(Chicago) The image of a row of gunmen firing in unison into the chest of a condemned prisoner can evoke a bygone, less enlightened era.

But the idea of ​​using firing squads is making a comeback. Idaho lawmakers this week passed a bill to add the state to the list of those that allow firing squads, including Mississippi, Utah, Oklahoma and South Carolina .

This new interest comes as states scramble to find alternatives to lethal injections after pharmaceutical companies banned the use of their drugs.

Some, including a few Supreme Court justices, consider firing squads less cruel than lethal injections, despite the violence involved in riddled bodies with bullets. Others say the issue is open or that there are other factors to consider.

Ronnie Lee Gardner was executed at Utah State Prison on June 18, 2010, for killing a lawyer during an attempted escape from the courthouse.

Gardner sat in a chair, sandbags around him and a target pinned to his heart. Five prison staff, chosen from among volunteers, fired .30 caliber rifles from a distance of about 8 meters. Gardner was pronounced dead two minutes later.

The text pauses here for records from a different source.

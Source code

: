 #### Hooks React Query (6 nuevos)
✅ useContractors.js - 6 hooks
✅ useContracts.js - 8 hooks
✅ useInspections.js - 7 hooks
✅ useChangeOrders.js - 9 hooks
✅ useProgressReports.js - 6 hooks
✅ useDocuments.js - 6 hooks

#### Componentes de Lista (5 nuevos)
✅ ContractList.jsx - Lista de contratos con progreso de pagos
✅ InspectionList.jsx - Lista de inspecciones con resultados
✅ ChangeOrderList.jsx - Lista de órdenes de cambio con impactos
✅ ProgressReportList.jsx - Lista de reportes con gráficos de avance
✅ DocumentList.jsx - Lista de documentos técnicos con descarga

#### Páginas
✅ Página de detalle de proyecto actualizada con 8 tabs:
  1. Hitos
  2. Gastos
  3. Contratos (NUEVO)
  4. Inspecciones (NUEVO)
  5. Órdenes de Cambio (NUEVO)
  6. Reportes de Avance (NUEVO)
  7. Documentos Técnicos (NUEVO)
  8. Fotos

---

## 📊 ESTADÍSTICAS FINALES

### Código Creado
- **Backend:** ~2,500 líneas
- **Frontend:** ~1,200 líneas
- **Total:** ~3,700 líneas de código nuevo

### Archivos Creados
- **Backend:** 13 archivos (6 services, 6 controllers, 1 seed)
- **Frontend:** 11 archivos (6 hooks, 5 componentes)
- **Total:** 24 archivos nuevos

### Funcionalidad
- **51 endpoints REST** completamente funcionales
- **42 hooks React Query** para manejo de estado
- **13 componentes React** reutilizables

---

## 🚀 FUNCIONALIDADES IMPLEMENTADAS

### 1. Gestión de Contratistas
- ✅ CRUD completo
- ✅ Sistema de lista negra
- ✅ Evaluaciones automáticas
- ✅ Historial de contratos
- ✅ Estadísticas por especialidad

Utah is the only state to have used firing squads in the past 50 years, according to the Washington-based Death Penalty Information Center.

According to the Idaho bill, firing squads would only be used if it is impossible to obtain the drugs needed for lethal injections.

When lethal injection became the main method of execution in the 2000s, pharmaceutical companies began banning the use of their drugs, claiming they were meant to save lives, not take them.

States have struggled to obtain the cocktail of drugs they have long used, such as sodium thiopentone, pancuronium bromide and potassium chloride.

Some states have opted for more accessible drugs, such as pentobarbital or midazolam, both of which critics say can cause excruciating pain.

Other states have looked to other solutions, with some re-authorizing the use of electric chairs and gas chambers or at least considering doing so. This is where firing squads come in.

Sonia Sotomayor, a Supreme Court justice, is among those who think they probably are.

“In addition to being near-instantaneous, death by gunshot can also be relatively painless,” Ms. Sotomayor wrote in a dissenting opinion in 2017.

His comments related to the case of an Alabama inmate who had asked to be executed by firing squad. The majority of the Supreme Court declined to hear his appeal.

Ms. Sotomayor acknowledged in her dissent that lethal drugs can mask intense pain by paralyzing inmates while they are still awake.

“What a cruel irony that the method that seems most humane could turn out to be our cruelest experience yet,” she wrote.

In a 2019 federal case, prosecutors presented statements from anesthesiologist Joseph Antognini, who said painless deaths by firing squads were not guaranteed.

Detainees can remain conscious for up to ten seconds after being shot, depending on where the bullets hit, Dr. Antognini said, and those seconds can be “severely painful, particularly due to the bursting of the bone and spinal cord damage”.

Others point out that executions by firing squad are visibly violent and bloody compared to lethal injections, which can traumatize victims’ relatives and other witnesses, as well as any personnel involved in the execution.

If reliability means convicts are more likely to die as expected, that argument can be made.

Austin Sarat, professor of political science and law at Amherst College, studied 8,776 executions in the United States between 1890 and 2010; he found that 276 of them were sloppy, or 3.15% of the time.

Executions that went wrong include 7.12% of all lethal injections―in a famous 2014 case in Oklahoma, Clayton Locket twisted and clenched his teeth after being administered midazolam―as well as 3.12% of hangings and 1.92% of electrocutions.

The Death Penalty Information Center, however, has identified at least one execution by firing squad that went wrong: In 1879, in Utah Territory, riflemen missed the heart of Wallace Wilkerson and he took 27 minutes to die.

They have never been a predominant method of executing civilians on death row and are more closely associated with the military, especially the execution of Civil War deserters.

From colonial times until 2002, more than 15,000 people were put to death, according to data compiled by researchers M. Watt Espy and John Ortiz Smykla, specialists in the death penalty. Only 143 were shot, compared to 9322 hanged and 4426 electrocuted.

Supreme Court rulings have required inmates who oppose an existing method of execution to offer an alternative. They must prove that the alternative is “significantly” less painful and that the infrastructure exists to implement the alternative method in practice.

In 2019, the Supreme Court ruled in Bucklew v. Precythe that some pain did not automatically mean that a method of execution constituted “cruel and unusual” punishment, which is prohibited by the Eighth Amendment.

The Constitution “does not guarantee a prisoner a painless death — which, of course, many people are not guaranteed,” Judge Neil Gorsuch wrote for a 5-4 majority.

Key factors in determining whether a method is “cruel and unusual” include whether it adds additional pain “beyond what is necessary to carry out a death sentence,” Gorsuch said.